What is being asked>
All that should be output is the block of lines below from the line with "Pipeline prüft: den" to the line with "trainieren.", both included, exactly as written.

START Extracted information

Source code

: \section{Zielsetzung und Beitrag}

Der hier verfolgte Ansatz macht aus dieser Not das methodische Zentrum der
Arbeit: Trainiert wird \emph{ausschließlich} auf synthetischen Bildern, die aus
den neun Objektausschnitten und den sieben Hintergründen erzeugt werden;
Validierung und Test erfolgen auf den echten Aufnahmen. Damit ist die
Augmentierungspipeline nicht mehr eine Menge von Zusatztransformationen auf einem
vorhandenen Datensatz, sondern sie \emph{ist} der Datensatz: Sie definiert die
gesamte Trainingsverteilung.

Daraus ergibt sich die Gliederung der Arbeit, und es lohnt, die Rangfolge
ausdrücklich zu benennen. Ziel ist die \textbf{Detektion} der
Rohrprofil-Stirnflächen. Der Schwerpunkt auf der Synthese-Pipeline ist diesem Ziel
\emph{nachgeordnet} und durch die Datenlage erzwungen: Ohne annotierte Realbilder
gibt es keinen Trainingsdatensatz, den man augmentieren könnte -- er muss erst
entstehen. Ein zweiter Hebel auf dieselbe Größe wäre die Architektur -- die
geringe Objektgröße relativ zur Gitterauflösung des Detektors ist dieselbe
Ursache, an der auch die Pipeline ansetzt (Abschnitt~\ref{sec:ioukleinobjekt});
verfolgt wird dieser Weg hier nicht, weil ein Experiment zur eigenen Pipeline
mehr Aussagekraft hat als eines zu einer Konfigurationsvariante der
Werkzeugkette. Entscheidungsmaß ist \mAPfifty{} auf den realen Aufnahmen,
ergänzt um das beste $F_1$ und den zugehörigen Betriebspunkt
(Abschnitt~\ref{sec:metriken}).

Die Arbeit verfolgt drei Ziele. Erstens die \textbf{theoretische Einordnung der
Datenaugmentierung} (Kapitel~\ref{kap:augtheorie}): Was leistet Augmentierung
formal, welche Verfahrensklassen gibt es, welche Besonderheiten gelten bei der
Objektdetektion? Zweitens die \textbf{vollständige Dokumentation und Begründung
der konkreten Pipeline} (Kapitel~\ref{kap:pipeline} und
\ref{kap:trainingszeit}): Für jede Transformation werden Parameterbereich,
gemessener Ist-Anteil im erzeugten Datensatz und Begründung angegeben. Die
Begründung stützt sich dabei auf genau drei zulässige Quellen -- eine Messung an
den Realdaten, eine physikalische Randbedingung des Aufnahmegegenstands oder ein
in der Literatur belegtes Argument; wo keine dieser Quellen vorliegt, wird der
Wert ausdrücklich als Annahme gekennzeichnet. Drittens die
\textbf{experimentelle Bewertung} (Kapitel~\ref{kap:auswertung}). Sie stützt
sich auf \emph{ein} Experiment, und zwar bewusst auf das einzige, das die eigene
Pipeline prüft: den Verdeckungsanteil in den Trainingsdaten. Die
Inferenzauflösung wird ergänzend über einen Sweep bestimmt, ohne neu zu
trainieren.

END Extracted information
START Extracted information

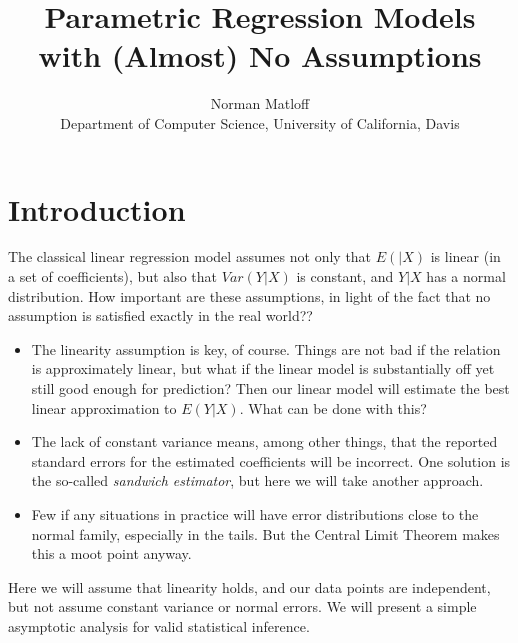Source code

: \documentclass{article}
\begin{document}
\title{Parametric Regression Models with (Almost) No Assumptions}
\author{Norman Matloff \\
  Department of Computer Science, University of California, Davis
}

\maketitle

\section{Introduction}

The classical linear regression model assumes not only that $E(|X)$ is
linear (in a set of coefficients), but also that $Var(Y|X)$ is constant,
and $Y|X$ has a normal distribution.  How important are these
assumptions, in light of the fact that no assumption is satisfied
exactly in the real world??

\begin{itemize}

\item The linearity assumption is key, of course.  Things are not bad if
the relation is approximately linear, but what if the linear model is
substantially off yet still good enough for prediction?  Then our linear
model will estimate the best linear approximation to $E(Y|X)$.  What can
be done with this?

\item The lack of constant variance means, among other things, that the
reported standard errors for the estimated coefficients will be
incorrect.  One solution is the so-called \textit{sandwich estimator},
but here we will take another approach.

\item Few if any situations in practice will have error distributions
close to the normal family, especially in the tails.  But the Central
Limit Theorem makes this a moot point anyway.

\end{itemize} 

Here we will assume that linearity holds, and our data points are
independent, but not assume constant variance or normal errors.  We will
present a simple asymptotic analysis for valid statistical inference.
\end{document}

END Extracted information
START Extracted information

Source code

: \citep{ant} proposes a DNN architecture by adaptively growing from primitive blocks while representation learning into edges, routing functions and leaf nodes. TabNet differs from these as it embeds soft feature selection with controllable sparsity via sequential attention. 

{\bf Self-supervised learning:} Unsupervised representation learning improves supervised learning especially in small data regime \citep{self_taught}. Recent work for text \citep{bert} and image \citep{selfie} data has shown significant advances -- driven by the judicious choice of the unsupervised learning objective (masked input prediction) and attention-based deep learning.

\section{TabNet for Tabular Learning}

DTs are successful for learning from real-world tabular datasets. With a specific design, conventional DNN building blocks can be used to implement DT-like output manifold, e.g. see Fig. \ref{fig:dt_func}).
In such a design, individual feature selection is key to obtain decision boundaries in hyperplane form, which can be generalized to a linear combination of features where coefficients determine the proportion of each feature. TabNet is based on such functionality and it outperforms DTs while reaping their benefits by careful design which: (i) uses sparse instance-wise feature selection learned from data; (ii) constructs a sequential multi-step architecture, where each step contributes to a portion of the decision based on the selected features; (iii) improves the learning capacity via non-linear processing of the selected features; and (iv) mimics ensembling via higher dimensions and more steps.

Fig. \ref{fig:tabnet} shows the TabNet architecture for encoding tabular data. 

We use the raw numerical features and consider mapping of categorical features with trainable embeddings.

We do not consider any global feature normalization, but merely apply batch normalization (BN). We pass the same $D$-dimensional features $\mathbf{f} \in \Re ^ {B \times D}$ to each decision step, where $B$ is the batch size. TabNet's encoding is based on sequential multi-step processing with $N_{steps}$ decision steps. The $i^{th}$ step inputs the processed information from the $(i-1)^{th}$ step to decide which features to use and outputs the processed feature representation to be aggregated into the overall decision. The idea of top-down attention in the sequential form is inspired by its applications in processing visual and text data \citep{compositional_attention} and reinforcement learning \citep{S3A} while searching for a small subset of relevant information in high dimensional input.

END Extracted information

Exercise answer>
Pipeline prüft: den Verdeckungsanteil in den Trainingsdaten. Die
Inferenzauflösung wird ergänzend über einen Sweep bestimmt, ohne neu zu
trainieren.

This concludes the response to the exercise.